§ **Problem description**:
A faithful copy of the data, pictures omitted, is the required answer.

§ **Excerpted records**:
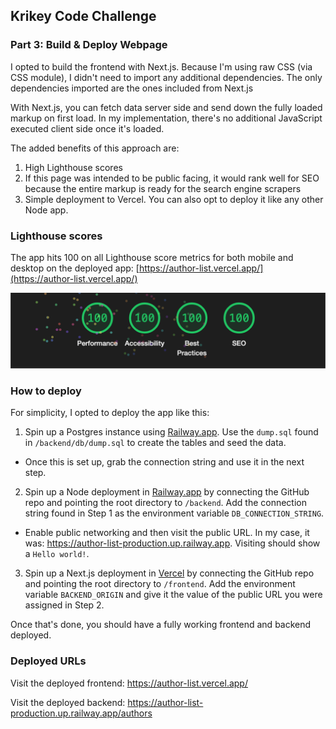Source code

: ## Krikey Code Challenge

### Part 3: Build & Deploy Webpage

I opted to build the frontend with Next.js. Because I'm using raw CSS (via CSS module), I didn't need to import any additional dependencies. The only dependencies imported are the ones included from Next.js

With Next.js, you can fetch data server side and send down the fully loaded markup on first load. In my implementation, there's no additional JavaScript executed client side once it's loaded.

The added benefits of this approach are:

1. High Lighthouse scores
2. If this page was intended to be public facing, it would rank well for SEO because the entire markup is ready for the search engine scrapers
3. Simple deployment to Vercel. You can also opt to deploy it like any other Node app.

### Lighthouse scores

The app hits 100 on all Lighthouse score metrics for both mobile and desktop on the deployed app: [https://author-list.vercel.app/](https://author-list.vercel.app/)

<img src="images/lighthouse_scores.png" >

### How to deploy

For simplicity, I opted to deploy the app like this:

1. Spin up a Postgres instance using [Railway.app](https://railway.app/). Use the `dump.sql` found in `/backend/db/dump.sql` to create the tables and seed the data.

- Once this is set up, grab the connection string and use it in the next step.

2. Spin up a Node deployment in [Railway.app](https://railway.app/) by connecting the GitHub repo and pointing the root directory to `/backend`. Add the connection string found in Step 1 as the environment variable `DB_CONNECTION_STRING`.

- Enable public networking and then visit the public URL. In my case, it was: https://author-list-production.up.railway.app. Visiting should show a `Hello world!`.

3. Spin up a Next.js deployment in [Vercel](https://vercel.com/) by connecting the GitHub repo and pointing the root directory to `/frontend`. Add the environment variable `BACKEND_ORIGIN` and give it the value of the public URL you were assigned in Step 2.

Once that's done, you should have a fully working frontend and backend deployed.

### Deployed URLs

Visit the deployed frontend: https://author-list.vercel.app/

Visit the deployed backend: https://author-list-production.up.railway.app/authors
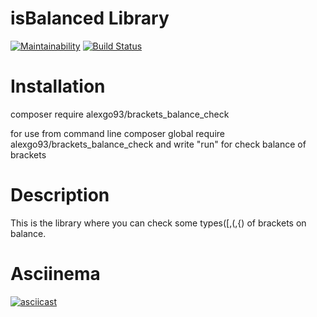 # isBalanced Library

[![Maintainability](https://api.codeclimate.com/v1/badges/f4cd5e53c6b48e38485f/maintainability)](https://codeclimate.com/github/alexgo93/breacketsLib/maintainability) [![Build Status](https://travis-ci.com/alexgo93/breacketsLib.svg?branch=master)](https://travis-ci.com/alexgo93/breacketsLib)

# Installation

composer require alexgo93/brackets_balance_check

for use from command line
composer global require alexgo93/brackets_balance_check
and write "run" for check balance of brackets

# Description

This is the library where you can check some types([,(,{) of brackets on balance.

# Asciinema

[![asciicast](https://asciinema.org/a/wX9u12hbXMZYVVul5PK5EITIf.svg)](https://asciinema.org/a/wX9u12hbXMZYVVul5PK5EITIf)
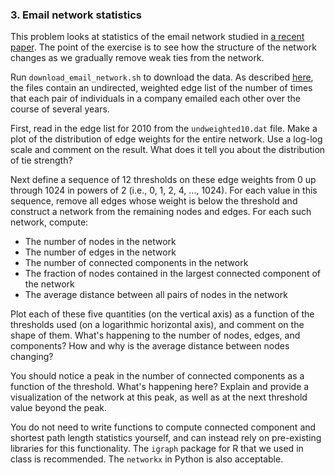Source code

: ### 3. Email network statistics

This problem looks at statistics of the email network studied in [a recent paper](http://journals.plos.org/plosone/article?id=10.1371/journal.pone.0146113).
The point of the exercise is to see how the structure of the network changes as we gradually remove weak ties from the network.

Run `download_email_network.sh` to download the data. As described [here](http://seeslab.info/downloads/long-term-email-network/), the files contain an undirected, weighted edge list of the number of times that each pair of individuals in a company emailed each other over the course of several years.

First, read in the edge list for 2010 from the `undweighted10.dat` file.
Make a plot of the distribution of edge weights for the entire network.
Use a log-log scale and comment on the result.
What does it tell you about the distribution of tie strength?

Next define a sequence of 12 thresholds on these edge weights from 0 up through 1024 in powers of 2 (i.e., 0, 1, 2, 4, ..., 1024).
For each value in this sequence, remove all edges whose weight is below the threshold and construct a network from the remaining nodes and edges.
For each such network, compute:

* The number of nodes in the network
* The number of edges in the network
* The number of connected components in the network
* The fraction of nodes contained in the largest connected component of the network
* The average distance between all pairs of nodes in the network

Plot each of these five quantities (on the vertical axis) as a function of the thresholds used (on a logarithmic horizontal axis), and comment on the shape of them.
What's happening to the number of nodes, edges, and components?
How and why is the average distance between nodes changing?

You should notice a peak in the number of connected components as a function of the threshold.
What's happening here?
Explain and provide a visualization of the network at this peak, as well as at the next threshold value beyond the peak.

You do not need to write functions to compute connected component and shortest path length statistics yourself, and can instead rely on pre-existing libraries for this functionality.
The ``igraph`` package for R that we used in class is recommended.
The ``networkx`` in Python is also acceptable.
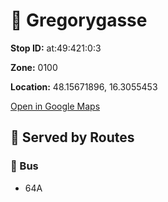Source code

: # 🚉 Gregorygasse


**Stop ID:** at:49:421:0:3

**Zone:** 0100

**Location:** 48.15671896, 16.3055453

[Open in Google Maps](https://www.google.com/maps?q=48.15671896,16.3055453)

## 🚆 Served by Routes

### 🚌 Bus
- 64A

§ **Response below**:
Source code

: ## Krikey Code Challenge

### Part 3: Build & Deploy Webpage

I opted to build the frontend with Next.js. Because I'm using raw CSS (via CSS module), I didn't need to import any additional dependencies. The only dependencies imported are the ones included from Next.js

With Next.js, you can fetch data server side and send down the fully loaded markup on first load. In my implementation, there's no additional JavaScript executed client side once it's loaded.

The added benefits of this approach are:

1. High Lighthouse scores
2. If this page was intended to be public facing, it would rank well for SEO because the entire markup is ready for the search engine scrapers
3. Simple deployment to Vercel. You can also opt to deploy it like any other Node app.

### Lighthouse scores

The app hits 100 on all Lighthouse score metrics for both mobile and desktop on the deployed app: [https://author-list.vercel.app/](https://author-list.vercel.app/)

<img src="images/lighthouse_scores.png" >

### How to deploy

For simplicity, I opted to deploy the app like this:

1. Spin up a Postgres instance using [Railway.app](https://railway.app/). Use the `dump.sql` found in `/backend/db/dump.sql` to create the tables and seed the data.

- Once this is set up, grab the connection string and use it in the next step.

2. Spin up a Node deployment in [Railway.app](https://railway.app/) by connecting the GitHub repo and pointing the root directory to `/backend`. Add the connection string found in Step 1 as the environment variable `DB_CONNECTION_STRING`.

- Enable public networking and then visit the public URL. In my case, it was: https://author-list-production.up.railway.app. Visiting should show a `Hello world!`.

3. Spin up a Next.js deployment in [Vercel](https://vercel.com/) by connecting the GitHub repo and pointing the root directory to `/frontend`. Add the environment variable `BACKEND_ORIGIN` and give it the value of the public URL you were assigned in Step 2.

Once that's done, you should have a fully working frontend and backend deployed.

### Deployed URLs

Visit the deployed frontend: https://author-list.vercel.app/

Visit the deployed backend: https://author-list-production.up.railway.app/authors
 # isBalanced Library

[![Maintainability](https://api.codeclimate.com/v1/badges/f4cd5e53c6b48e38485f/maintainability)](https://codeclimate.com/github/alexgo93/breacketsLib/maintainability) [![Build Status](https://travis-ci.com/alexgo93/breacketsLib.svg?branch=master)](https://travis-ci.com/alexgo93/breacketsLib)

# Installation

composer require alexgo93/brackets_balance_check

for use from command line
composer global require alexgo93/brackets_balance_check
and write "run" for check balance of brackets

# Description

This is the library where you can check some types([,(,{) of brackets on balance.

# Asciinema

[![asciicast](https://asciinema.org/a/wX9u12hbXMZYVVul5PK5EITIf.svg)](https://asciinema.org/a/wX9u12hbXMZYVVul5PK5EITIf)
Source code

: ### 3. Email network statistics

This problem looks at statistics of the email network studied in [a recent paper](http://journals.plos.org/plosone/article?id=10.1371/journal.pone.0146113).
The point of the exercise is to see how the structure of the network changes as we gradually remove weak ties from the network.

Run `download_email_network.sh` to download the data. As described [here](http://seeslab.info/downloads/long-term-email-network/), the files contain an undirected, weighted edge list of the number of times that each pair of individuals in a company emailed each other over the course of several years.

First, read in the edge list for 2010 from the `undweighted10.dat` file.
Make a plot of the distribution of edge weights for the entire network.
Use a log-log scale and comment on the result.
What does it tell you about the distribution of tie strength?

Next define a sequence of 12 thresholds on these edge weights from 0 up through 1024 in powers of 2 (i.e., 0, 1, 2, 4, ..., 1024).
For each value in this sequence, remove all edges whose weight is below the threshold and construct a network from the remaining nodes and edges.
For each such network, compute:

* The number of nodes in the network
* The number of edges in the network
* The number of connected components in the network
* The fraction of nodes contained in the largest connected component of the network
* The average distance between all pairs of nodes in the network

Plot each of these five quantities (on the vertical axis) as a function of the thresholds used (on a logarithmic horizontal axis), and comment on the shape of them.
What's happening to the number of nodes, edges, and components?
How and why is the average distance between nodes changing?

You should notice a peak in the number of connected components as a function of the threshold.
What's happening here?
Explain and provide a visualization of the network at this peak, as well as at the next threshold value beyond the peak.

You do not need to write functions to compute connected component and shortest path length statistics yourself, and can instead rely on pre-existing libraries for this functionality.
The ``igraph`` package for R that we used in class is recommended.
The ``networkx`` in Python is also acceptable.
Source code

: # 🚉 Gregorygasse


**Stop ID:** at:49:421:0:3

**Zone:** 0100

**Location:** 48.15671896, 16.3055453

[Open in Google Maps](https://www.google.com/maps?q=48.15671896,16.3055453)

## 🚆 Served by Routes

### 🚌 Bus
- 64A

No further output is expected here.